Fun with rate limiters

I've read this great article about Consistent Hashing: Algorithmic Tradeoffs.

It's really thorough. What especially caught my eye is @dgryski's workflow and approach to research. At the end of the article there's a list of repos, all Go implementations of research papers and algos for Caching and various flavors of Consistent Hashing.

This "just code the paper" approach is something that's been on my mind. It's a well known way to deepen one's understanting of a subject.

Hope I'd actually become more diligent and try it myself.

Some context

I've been trying to implement a rate limiting system for the largest system I've had the chance to work with so far. It's doing around 30-60k queries per second (QPS).

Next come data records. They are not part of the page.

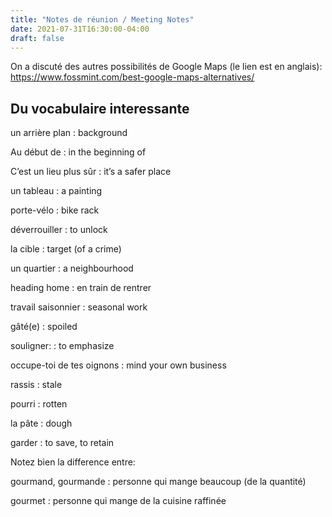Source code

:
 ```yaml
---
title: "Notes de réunion / Meeting Notes"
date: 2021-07-31T16:30:00-04:00
draft: false
---
```


On a discuté des autres possibilités de Google Maps (le lien est en anglais): https://www.fossmint.com/best-google-maps-alternatives/

## Du vocabulaire interessante ##

un arrière plan
: background

Au début de
: in the beginning of

C’est un lieu plus sûr
: it’s a safer place

un tableau
: a painting

porte-vélo
: bike rack

déverrouiller
: to unlock

la cible
: target (of a crime)

un quartier
: a neighbourhood

heading home
: en train de rentrer

travail saisonnier
: seasonal work

gâté(e)
: spoiled

souligner:
: to emphasize

occupe-toi de tes oignons
: mind your own business

rassis
: stale

pourri
: rotten

la pâte
: dough

garder
: to save, to retain

Notez bien la difference entre:

gourmand, gourmande
: personne qui mange beaucoup (de la quantité)

gourmet
: personne qui mange de la cuisine raffinée
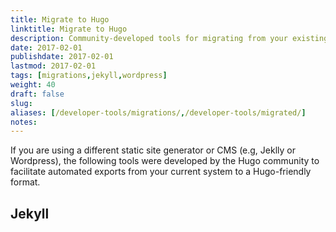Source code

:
 ```yaml
---
title: Migrate to Hugo
linktitle: Migrate to Hugo
description: Community-developed tools for migrating from your existing static site generator or content management system to Hugo.
date: 2017-02-01
publishdate: 2017-02-01
lastmod: 2017-02-01
tags: [migrations,jekyll,wordpress]
weight: 40
draft: false
slug:
aliases: [/developer-tools/migrations/,/developer-tools/migrated/]
notes:
---
```


If you are using a different static site generator or CMS (e.g, Jeklly or Wordpress), the following tools were developed by the Hugo community to facilitate automated exports from your current system to a Hugo-friendly format.

## Jekyll

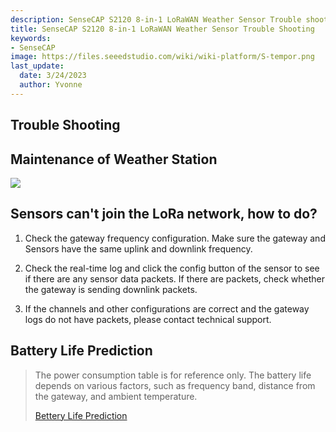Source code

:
 ```yaml
---
description: SenseCAP S2120 8-in-1 LoRaWAN Weather Sensor Trouble shooting
title: SenseCAP S2120 8-in-1 LoRaWAN Weather Sensor Trouble Shooting 
keywords:
- SenseCAP
image: https://files.seeedstudio.com/wiki/wiki-platform/S-tempor.png
last_update:
  date: 3/24/2023
  author: Yvonne
---
```


## Trouble Shooting 
## Maintenance of Weather Station

![](https://files.seeedstudio.com/wiki/wiki%20images/S2120%20Trouble%20Shooting%20&%20Tech%20Support.files/Trouble%20Shooting%20&%20Tech%20Support49.png)

## Sensors can't join the LoRa network, how to do?

1)  Check the gateway frequency configuration. Make sure the gateway and Sensors have the same uplink and downlink frequency.

2)  Check the real-time log and click the config button of the sensor to see if there are any sensor data packets. If there are packets, check whether the gateway is sending downlink packets.

3)  If the channels and other configurations are correct and the gateway logs do not have packets, please contact technical support.

## Battery Life Prediction

> The power consumption table is for reference only. The battery life
> depends on various factors, such as frequency band, distance from the
> gateway, and ambient temperature.
>
> [Bettery Life Prediction](https://files.seeedstudio.com/SenseCAP_S21XX_Sensor_%20Battery_Life_Prediction.xlsx)
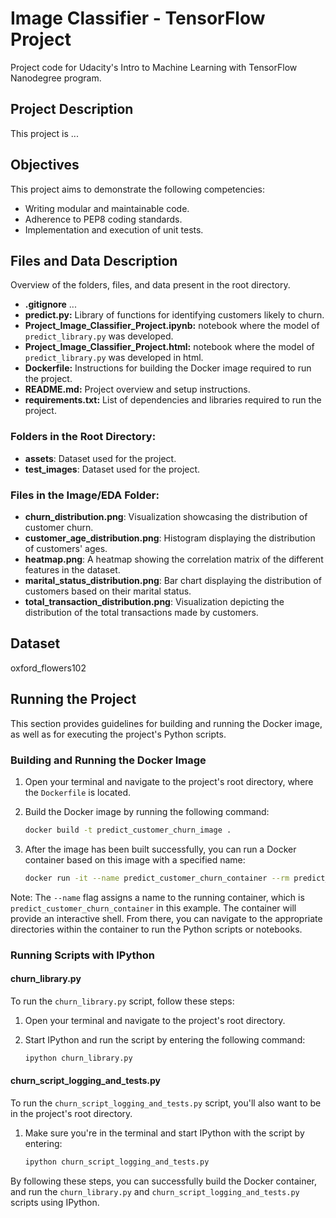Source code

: # Image Classifier - TensorFlow Project

Project code for Udacity's Intro to Machine Learning with TensorFlow Nanodegree program.

## Project Description

This project is ...

## Objectives

This project aims to demonstrate the following competencies:

* Writing modular and maintainable code.
* Adherence to PEP8 coding standards.
* Implementation and execution of unit tests.

## Files and Data Description

Overview of the folders, files, and data present in the root directory.

- **.gitignore** ...
- **predict.py:** Library of functions for identifying customers likely to churn.
- **Project_Image_Classifier_Project.ipynb:** notebook where the model of `predict_library.py` was developed.
- **Project_Image_Classifier_Project.html:** notebook where the model of `predict_library.py` was developed in html.
- **Dockerfile:** Instructions for building the Docker image required to run the project.
- **README.md:** Project overview and setup instructions.
- **requirements.txt:** List of dependencies and libraries required to run the project.

### Folders in the Root Directory:
- **assets**: Dataset used for the project.
- **test_images**: Dataset used for the project.

### Files in the Image/EDA Folder:
- **churn_distribution.png**: Visualization showcasing the distribution of customer churn.
- **customer_age_distribution.png**: Histogram displaying the distribution of customers' ages.
- **heatmap.png**: A heatmap showing the correlation matrix of the different features in the dataset.
- **marital_status_distribution.png**: Bar chart displaying the distribution of customers based on their marital status.
- **total_transaction_distribution.png**: Visualization depicting the distribution of the total transactions made by customers.

## Dataset

oxford_flowers102

## Running the Project

This section provides guidelines for building and running the Docker image, as well as for executing the project's Python scripts.

### Building and Running the Docker Image

1. Open your terminal and navigate to the project's root directory, where the `Dockerfile` is located.

2. Build the Docker image by running the following command:
    ```bash
    docker build -t predict_customer_churn_image .
    ```

3. After the image has been built successfully, you can run a Docker container based on this image with a specified name:
    ```bash
    docker run -it --name predict_customer_churn_container --rm predict_customer_churn_image
    ```

Note: The `--name` flag assigns a name to the running container, which is `predict_customer_churn_container` in this example. The container will provide an interactive shell. From there, you can navigate to the appropriate directories within the container to run the Python scripts or notebooks.

### Running Scripts with IPython

#### churn_library.py
To run the `churn_library.py` script, follow these steps:

1. Open your terminal and navigate to the project's root directory.

2. Start IPython and run the script by entering the following command:
    ```bash
    ipython churn_library.py
    ```

#### churn_script_logging_and_tests.py
To run the `churn_script_logging_and_tests.py` script, you'll also want to be in the project's root directory.

1. Make sure you're in the terminal and start IPython with the script by entering:
    ```bash
    ipython churn_script_logging_and_tests.py
    ```

By following these steps, you can successfully build the Docker container, and run the `churn_library.py` and `churn_script_logging_and_tests.py` scripts using IPython.


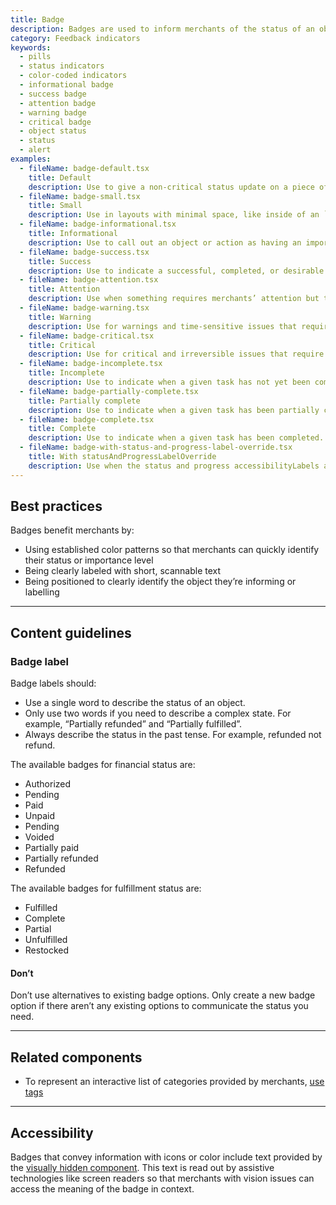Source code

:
 ```yaml
---
title: Badge
description: Badges are used to inform merchants of the status of an object or of an action that’s been taken.
category: Feedback indicators
keywords:
  - pills
  - status indicators
  - color-coded indicators
  - informational badge
  - success badge
  - attention badge
  - warning badge
  - critical badge
  - object status
  - status
  - alert
examples:
  - fileName: badge-default.tsx
    title: Default
    description: Use to give a non-critical status update on a piece of information or action.
  - fileName: badge-small.tsx
    title: Small
    description: Use in layouts with minimal space, like inside of an `IndexTable` cell.
  - fileName: badge-informational.tsx
    title: Informational
    description: Use to call out an object or action as having an important attribute. For example, marking an option as “Recommended” or marking a theme as “Published”.
  - fileName: badge-success.tsx
    title: Success
    description: Use to indicate a successful, completed, or desirable state when it’s important to provide positive reinforcement to merchants. For example, when merchants successfully dispute a chargeback, a success badge shows that says “Funds recovered”.
  - fileName: badge-attention.tsx
    title: Attention
    description: Use when something requires merchants’ attention but the issue isn’t critical. For example, this badge would show next to an order that needs to be reviewed by merchants.
  - fileName: badge-warning.tsx
    title: Warning
    description: Use for warnings and time-sensitive issues that require merchants’ attention and potential action. Warning events are often reversible. Keep in mind that seeing this badge can feel stressful for merchants so it should only be used when absolutely necessary.
  - fileName: badge-critical.tsx
    title: Critical
    description: Use for critical and irreversible issues that require merchants’ attention and potential action. Keep in mind that seeing this badge can feel stressful for merchants so it should only be used when absolutely necessary.
  - fileName: badge-incomplete.tsx
    title: Incomplete
    description: Use to indicate when a given task has not yet been completed. For example, when merchants haven’t fulfilled an order.
  - fileName: badge-partially-complete.tsx
    title: Partially complete
    description: Use to indicate when a given task has been partially completed. For example, when merchants have partially fulfilled an order.
  - fileName: badge-complete.tsx
    title: Complete
    description: Use to indicate when a given task has been completed. For example, when merchants have fulfilled an order.
  - fileName: badge-with-status-and-progress-label-override.tsx
    title: With statusAndProgressLabelOverride
    description: Use when the status and progress accessibilityLabels are not appropriate to a given context.
---
```


## Best practices

Badges benefit merchants by:

- Using established color patterns so that merchants can quickly identify their status or importance level
- Being clearly labeled with short, scannable text
- Being positioned to clearly identify the object they’re informing or labelling

---

## Content guidelines

### Badge label

Badge labels should:

- Use a single word to describe the status of an object.
- Only use two words if you need to describe a complex state. For example, “Partially refunded” and “Partially fulfilled”.
- Always describe the status in the past tense. For example, refunded not refund.

The available badges for financial status are:

- Authorized
- Pending
- Paid
- Unpaid
- Pending
- Voided
- Partially paid
- Partially refunded
- Refunded

The available badges for fulfillment status are:

- Fulfilled
- Complete
- Partial
- Unfulfilled
- Restocked

<!-- dodont -->

#### Don’t

Don’t use alternatives to existing badge options. Only create a new badge option if there aren’t any existing options to communicate the status you need.

<!-- end -->

---

## Related components

- To represent an interactive list of categories provided by merchants, [use tags](https://polaris.shopify.com/components/tag)

---

## Accessibility

Badges that convey information with icons or color include text provided by the [visually hidden component](https://polaris.shopify.com/components/visually-hidden#navigation). This text is read out by assistive technologies like screen readers so that merchants with vision issues can access the meaning of the badge in context.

There are many algorithms for the task and many ways to build such a system. To name a few algos, there's Leaky Bucket, Token Bucket, Sliding window, Fixed window and others.

Software options that do this off-the-shelf: nginx, haproxy, kong (which is based on openresty that's nginx at core), envoy, etc.

If the available palette of software isn't ticking all the boxes, you can implement these algorithms yourself using a central store like Redis, a distributed store like Memcached, stream processing like Kinesis Analytics and many others.

Many implementations consist of key-value stores that track usage. You basically pick a set of parameters for which you want to track usage. That can be either a single param like (ip), (user_id) or multiple simoultaneous params for more granularity (user_id AND project_id).

You might also want to track usage over different time spans. Say I'm looking to track usage coming from an IP over 30 second intervals and only allow up to X queries in that frame, or maybe I also want to track usage per day for a user. To account for this, we'd also include the window size as part of the key so for each window size you have a different total requests count.

Wrapping up, imagine keys of the form window=30seconds;ip=1.2.3.4;user_id=foobar holding values like {hits: 500, max_allowed: 800, expires_at: 2021-01-30T10:51:42+02:00 }

One off-the-shelf ratelimiter: mailgun/gubernator

I've been playing with mailgun/gubernator which has quite a nice gRPC API. It can run in single node or cluster mode.

It's basically a distributed LRU cache that stores values computed by the ratelimiter algorithms that it implements. It's much inspired from Brad Fritzpatrick's groupcache.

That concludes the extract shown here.